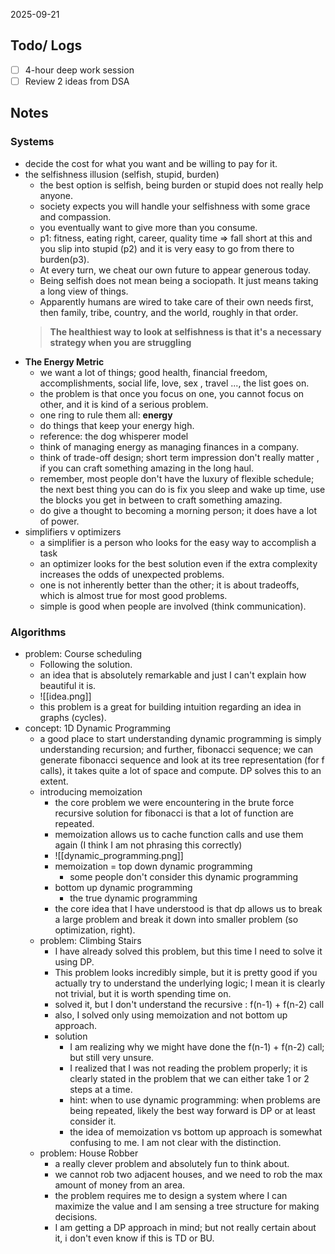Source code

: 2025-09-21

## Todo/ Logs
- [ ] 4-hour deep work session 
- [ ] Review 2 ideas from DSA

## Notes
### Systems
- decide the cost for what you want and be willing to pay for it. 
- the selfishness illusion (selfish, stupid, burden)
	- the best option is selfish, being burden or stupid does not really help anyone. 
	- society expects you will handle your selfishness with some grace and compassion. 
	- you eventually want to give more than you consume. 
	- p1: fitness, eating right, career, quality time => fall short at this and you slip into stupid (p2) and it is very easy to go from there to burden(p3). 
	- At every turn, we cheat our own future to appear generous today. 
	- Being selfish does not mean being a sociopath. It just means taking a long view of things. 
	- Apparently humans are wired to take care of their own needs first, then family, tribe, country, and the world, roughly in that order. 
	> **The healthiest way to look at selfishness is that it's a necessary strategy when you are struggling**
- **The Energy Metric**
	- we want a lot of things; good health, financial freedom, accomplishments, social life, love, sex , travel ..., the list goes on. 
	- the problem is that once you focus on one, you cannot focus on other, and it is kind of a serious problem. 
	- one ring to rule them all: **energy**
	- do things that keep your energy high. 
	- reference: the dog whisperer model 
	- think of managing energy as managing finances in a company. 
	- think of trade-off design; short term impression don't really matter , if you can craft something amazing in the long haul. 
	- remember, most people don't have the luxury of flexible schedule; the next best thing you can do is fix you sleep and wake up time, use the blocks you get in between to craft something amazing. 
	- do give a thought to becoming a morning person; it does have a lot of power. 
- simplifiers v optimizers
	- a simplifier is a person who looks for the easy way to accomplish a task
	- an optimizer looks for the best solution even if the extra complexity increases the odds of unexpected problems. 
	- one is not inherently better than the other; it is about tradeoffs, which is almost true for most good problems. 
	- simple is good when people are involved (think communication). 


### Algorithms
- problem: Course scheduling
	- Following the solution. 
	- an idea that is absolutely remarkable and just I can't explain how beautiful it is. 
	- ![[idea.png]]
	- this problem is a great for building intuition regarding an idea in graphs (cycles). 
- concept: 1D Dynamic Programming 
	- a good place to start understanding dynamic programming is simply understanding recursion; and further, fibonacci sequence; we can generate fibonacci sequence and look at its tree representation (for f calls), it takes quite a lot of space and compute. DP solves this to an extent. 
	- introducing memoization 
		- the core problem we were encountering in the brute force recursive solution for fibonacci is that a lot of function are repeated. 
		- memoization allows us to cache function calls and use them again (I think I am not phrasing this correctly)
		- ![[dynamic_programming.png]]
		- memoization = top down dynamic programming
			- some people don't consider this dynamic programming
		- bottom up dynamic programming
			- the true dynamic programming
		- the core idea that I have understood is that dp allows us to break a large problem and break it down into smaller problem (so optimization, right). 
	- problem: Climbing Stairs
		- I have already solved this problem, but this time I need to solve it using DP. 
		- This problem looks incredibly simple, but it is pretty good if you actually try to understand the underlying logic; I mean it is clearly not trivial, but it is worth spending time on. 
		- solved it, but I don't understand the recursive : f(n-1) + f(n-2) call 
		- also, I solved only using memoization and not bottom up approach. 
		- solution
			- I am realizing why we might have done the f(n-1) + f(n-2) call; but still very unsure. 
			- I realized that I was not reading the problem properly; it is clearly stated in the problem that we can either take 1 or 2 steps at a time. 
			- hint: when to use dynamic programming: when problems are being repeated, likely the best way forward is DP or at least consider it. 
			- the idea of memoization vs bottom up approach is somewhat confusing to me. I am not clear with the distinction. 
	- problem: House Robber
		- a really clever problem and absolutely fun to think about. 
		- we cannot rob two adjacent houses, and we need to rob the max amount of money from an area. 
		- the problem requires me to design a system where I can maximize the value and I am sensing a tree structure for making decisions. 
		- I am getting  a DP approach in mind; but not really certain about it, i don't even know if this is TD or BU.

...

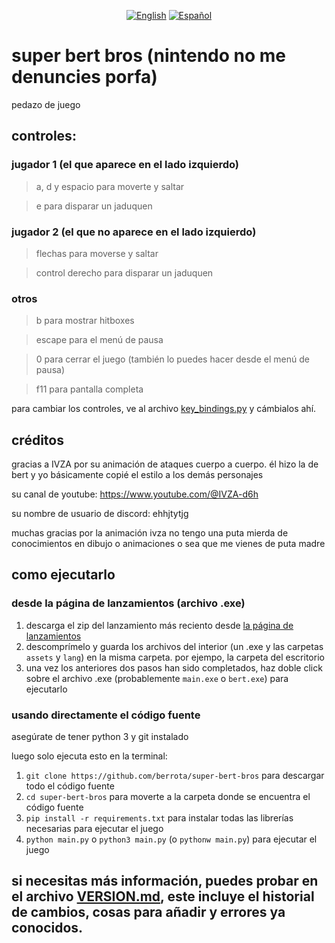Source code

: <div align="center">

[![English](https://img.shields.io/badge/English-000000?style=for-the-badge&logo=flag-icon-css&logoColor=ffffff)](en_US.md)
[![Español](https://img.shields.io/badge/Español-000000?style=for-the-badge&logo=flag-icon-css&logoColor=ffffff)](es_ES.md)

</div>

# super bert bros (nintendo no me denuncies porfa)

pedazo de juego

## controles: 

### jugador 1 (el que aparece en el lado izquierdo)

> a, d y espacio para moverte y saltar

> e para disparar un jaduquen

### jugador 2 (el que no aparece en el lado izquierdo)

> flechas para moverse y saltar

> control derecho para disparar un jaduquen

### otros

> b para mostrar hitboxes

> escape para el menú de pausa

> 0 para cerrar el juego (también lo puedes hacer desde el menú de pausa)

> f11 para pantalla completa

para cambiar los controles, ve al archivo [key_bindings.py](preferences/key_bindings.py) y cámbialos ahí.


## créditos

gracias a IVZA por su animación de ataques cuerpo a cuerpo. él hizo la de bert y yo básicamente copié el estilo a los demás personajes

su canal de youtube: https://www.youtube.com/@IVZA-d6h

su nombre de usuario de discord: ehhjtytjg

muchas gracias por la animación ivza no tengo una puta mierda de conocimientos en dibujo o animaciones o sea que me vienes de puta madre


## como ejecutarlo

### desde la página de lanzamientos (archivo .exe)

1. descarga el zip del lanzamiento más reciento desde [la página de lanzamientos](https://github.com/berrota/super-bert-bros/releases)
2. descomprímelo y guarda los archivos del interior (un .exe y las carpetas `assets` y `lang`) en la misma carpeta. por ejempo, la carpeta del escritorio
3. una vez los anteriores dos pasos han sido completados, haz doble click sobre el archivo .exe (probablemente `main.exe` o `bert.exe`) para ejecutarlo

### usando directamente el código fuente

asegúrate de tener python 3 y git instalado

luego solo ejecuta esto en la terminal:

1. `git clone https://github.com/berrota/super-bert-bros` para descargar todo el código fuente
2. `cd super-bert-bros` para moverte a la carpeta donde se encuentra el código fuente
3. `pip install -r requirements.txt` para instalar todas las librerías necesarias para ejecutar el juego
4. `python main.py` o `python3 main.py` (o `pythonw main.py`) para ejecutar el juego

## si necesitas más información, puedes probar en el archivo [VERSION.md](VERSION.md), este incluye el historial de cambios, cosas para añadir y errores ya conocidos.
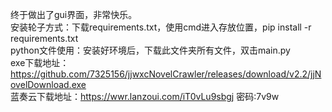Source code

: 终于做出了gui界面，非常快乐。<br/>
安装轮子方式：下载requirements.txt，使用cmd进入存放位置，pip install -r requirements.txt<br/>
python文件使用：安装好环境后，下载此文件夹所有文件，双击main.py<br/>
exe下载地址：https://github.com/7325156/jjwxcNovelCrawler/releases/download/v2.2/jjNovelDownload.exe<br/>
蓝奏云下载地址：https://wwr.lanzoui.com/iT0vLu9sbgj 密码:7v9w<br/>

**WORK TO COMPLETE:**
The answer should consist of every line above in which "menú" appears.

**FINAL ANSWER:**
> escape para el menú de pausa
> 0 para cerrar el juego (también lo puedes hacer desde el menú de pausa)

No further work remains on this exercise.